[Stored data]
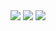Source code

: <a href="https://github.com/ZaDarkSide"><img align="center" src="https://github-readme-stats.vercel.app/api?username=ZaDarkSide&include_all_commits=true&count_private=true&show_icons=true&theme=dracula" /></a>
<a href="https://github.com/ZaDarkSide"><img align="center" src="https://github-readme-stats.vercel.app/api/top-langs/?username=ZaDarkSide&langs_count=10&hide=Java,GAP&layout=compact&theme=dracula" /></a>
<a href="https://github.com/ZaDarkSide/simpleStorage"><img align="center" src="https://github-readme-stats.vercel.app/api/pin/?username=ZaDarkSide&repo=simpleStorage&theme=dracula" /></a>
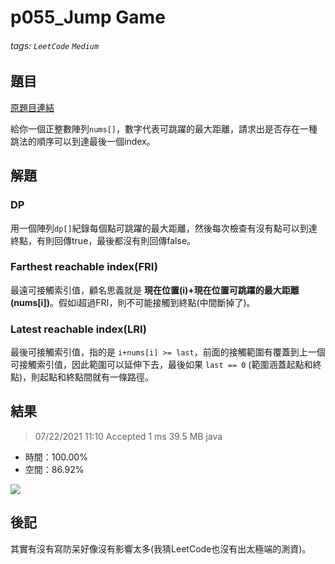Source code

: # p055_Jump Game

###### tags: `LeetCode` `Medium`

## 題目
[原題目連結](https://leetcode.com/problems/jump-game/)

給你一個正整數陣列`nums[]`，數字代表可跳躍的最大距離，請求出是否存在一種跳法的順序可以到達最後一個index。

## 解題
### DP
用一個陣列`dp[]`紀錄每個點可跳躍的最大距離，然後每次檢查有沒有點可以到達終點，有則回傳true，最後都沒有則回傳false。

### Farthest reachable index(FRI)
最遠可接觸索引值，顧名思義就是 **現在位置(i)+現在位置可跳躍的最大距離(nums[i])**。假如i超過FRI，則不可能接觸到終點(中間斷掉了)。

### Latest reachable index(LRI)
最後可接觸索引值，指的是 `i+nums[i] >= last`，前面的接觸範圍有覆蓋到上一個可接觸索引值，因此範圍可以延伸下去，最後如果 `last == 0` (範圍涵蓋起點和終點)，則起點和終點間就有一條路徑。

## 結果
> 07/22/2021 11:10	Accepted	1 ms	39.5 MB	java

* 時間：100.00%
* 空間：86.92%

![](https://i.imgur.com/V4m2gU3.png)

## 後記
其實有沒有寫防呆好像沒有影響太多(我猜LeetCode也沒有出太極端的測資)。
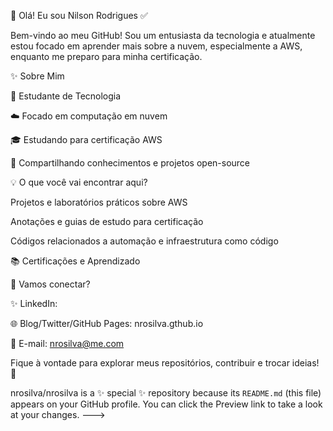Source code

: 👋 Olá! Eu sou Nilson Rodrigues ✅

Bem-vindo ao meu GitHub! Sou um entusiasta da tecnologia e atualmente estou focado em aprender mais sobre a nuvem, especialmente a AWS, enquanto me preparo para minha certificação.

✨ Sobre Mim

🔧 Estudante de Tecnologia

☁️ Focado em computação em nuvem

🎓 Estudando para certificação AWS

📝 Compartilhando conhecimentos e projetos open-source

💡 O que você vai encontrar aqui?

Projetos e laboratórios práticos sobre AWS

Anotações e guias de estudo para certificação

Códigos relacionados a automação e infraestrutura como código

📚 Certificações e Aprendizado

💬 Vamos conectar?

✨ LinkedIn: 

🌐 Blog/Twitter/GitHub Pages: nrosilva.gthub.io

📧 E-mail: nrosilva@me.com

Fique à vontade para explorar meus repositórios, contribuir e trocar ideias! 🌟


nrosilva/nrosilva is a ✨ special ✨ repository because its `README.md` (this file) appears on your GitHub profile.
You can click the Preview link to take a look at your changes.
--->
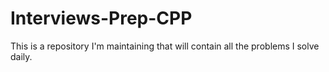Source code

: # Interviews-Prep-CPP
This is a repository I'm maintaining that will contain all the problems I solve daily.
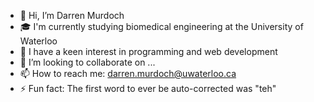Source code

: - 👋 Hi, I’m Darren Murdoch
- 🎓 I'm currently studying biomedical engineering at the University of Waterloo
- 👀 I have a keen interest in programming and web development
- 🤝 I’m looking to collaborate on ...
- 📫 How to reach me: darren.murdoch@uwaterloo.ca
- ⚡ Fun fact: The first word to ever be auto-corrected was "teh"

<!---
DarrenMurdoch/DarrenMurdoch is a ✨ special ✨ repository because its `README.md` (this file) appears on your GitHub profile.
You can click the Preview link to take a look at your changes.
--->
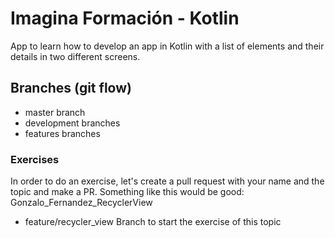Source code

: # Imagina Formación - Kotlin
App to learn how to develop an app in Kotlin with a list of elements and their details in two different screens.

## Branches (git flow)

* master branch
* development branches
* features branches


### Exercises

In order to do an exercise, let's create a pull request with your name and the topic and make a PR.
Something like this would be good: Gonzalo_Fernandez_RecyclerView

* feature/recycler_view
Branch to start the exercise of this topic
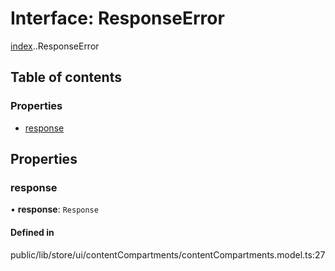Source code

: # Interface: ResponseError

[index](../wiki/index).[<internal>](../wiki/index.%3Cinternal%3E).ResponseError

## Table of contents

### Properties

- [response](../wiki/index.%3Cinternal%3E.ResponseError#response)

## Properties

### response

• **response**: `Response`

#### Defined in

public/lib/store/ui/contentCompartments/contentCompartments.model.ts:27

**AIM OF THE TASK:**
Quote the data above in full, leaving out the pictures it holds.

**ANSWER BOX:**
Source code

: <a href="https://github.com/ZaDarkSide"><img align="center" src="https://github-readme-stats.vercel.app/api?username=ZaDarkSide&include_all_commits=true&count_private=true&show_icons=true&theme=dracula" /></a>
<a href="https://github.com/ZaDarkSide"><img align="center" src="https://github-readme-stats.vercel.app/api/top-langs/?username=ZaDarkSide&langs_count=10&hide=Java,GAP&layout=compact&theme=dracula" /></a>
<a href="https://github.com/ZaDarkSide/simpleStorage"><img align="center" src="https://github-readme-stats.vercel.app/api/pin/?username=ZaDarkSide&repo=simpleStorage&theme=dracula" /></a>
Source code

: # p055_Jump Game

###### tags: `LeetCode` `Medium`

## 題目
[原題目連結](https://leetcode.com/problems/jump-game/)

給你一個正整數陣列`nums[]`，數字代表可跳躍的最大距離，請求出是否存在一種跳法的順序可以到達最後一個index。

## 解題
### DP
用一個陣列`dp[]`紀錄每個點可跳躍的最大距離，然後每次檢查有沒有點可以到達終點，有則回傳true，最後都沒有則回傳false。

### Farthest reachable index(FRI)
最遠可接觸索引值，顧名思義就是 **現在位置(i)+現在位置可跳躍的最大距離(nums[i])**。假如i超過FRI，則不可能接觸到終點(中間斷掉了)。

### Latest reachable index(LRI)
最後可接觸索引值，指的是 `i+nums[i] >= last`，前面的接觸範圍有覆蓋到上一個可接觸索引值，因此範圍可以延伸下去，最後如果 `last == 0` (範圍涵蓋起點和終點)，則起點和終點間就有一條路徑。

## 結果
> 07/22/2021 11:10	Accepted	1 ms	39.5 MB	java

* 時間：100.00%
* 空間：86.92%

![](https://i.imgur.com/V4m2gU3.png)

## 後記
其實有沒有寫防呆好像沒有影響太多(我猜LeetCode也沒有出太極端的測資)。
Source code

: 👋 Olá! Eu sou Nilson Rodrigues ✅

Bem-vindo ao meu GitHub! Sou um entusiasta da tecnologia e atualmente estou focado em aprender mais sobre a nuvem, especialmente a AWS, enquanto me preparo para minha certificação.

✨ Sobre Mim

🔧 Estudante de Tecnologia

☁️ Focado em computação em nuvem

🎓 Estudando para certificação AWS

📝 Compartilhando conhecimentos e projetos open-source

💡 O que você vai encontrar aqui?

Projetos e laboratórios práticos sobre AWS

Anotações e guias de estudo para certificação

Códigos relacionados a automação e infraestrutura como código

📚 Certificações e Aprendizado

💬 Vamos conectar?

✨ LinkedIn: 

🌐 Blog/Twitter/GitHub Pages: nrosilva.gthub.io

📧 E-mail: nrosilva@me.com

Fique à vontade para explorar meus repositórios, contribuir e trocar ideias! 🌟


nrosilva/nrosilva is a ✨ special ✨ repository because its `README.md` (this file) appears on your GitHub profile.
You can click the Preview link to take a look at your changes.
--->
Source code

: # Interviews-Prep-CPP
This is a repository I'm maintaining that will contain all the problems I solve daily.
Source code

: - 👋 Hi, I’m Darren Murdoch
- 🎓 I'm currently studying biomedical engineering at the University of Waterloo
- 👀 I have a keen interest in programming and web development
- 🤝 I’m looking to collaborate on ...
- 📫 How to reach me: darren.murdoch@uwaterloo.ca
- ⚡ Fun fact: The first word to ever be auto-corrected was "teh"

<!---
DarrenMurdoch/DarrenMurdoch is a ✨ special ✨ repository because its `README.md` (this file) appears on your GitHub profile.
You can click the Preview link to take a look at your changes.
--->
Source code

: # Imagina Formación - Kotlin
App to learn how to develop an app in Kotlin with a list of elements and their details in two different screens.

## Branches (git flow)

* master branch
* development branches
* features branches


### Exercises

In order to do an exercise, let's create a pull request with your name and the topic and make a PR.
Something like this would be good: Gonzalo_Fernandez_RecyclerView

* feature/recycler_view
Branch to start the exercise of this topic
Source code

: # Interface: ResponseError

[index](../wiki/index).[<internal>](../wiki/index.%3Cinternal%3E).ResponseError

## Table of contents

### Properties

- [response](../wiki/index.%3Cinternal%3E.ResponseError#response)

## Properties

### response

• **response**: `Response`

#### Defined in

public/lib/store/ui/contentCompartments/contentCompartments.model.ts:27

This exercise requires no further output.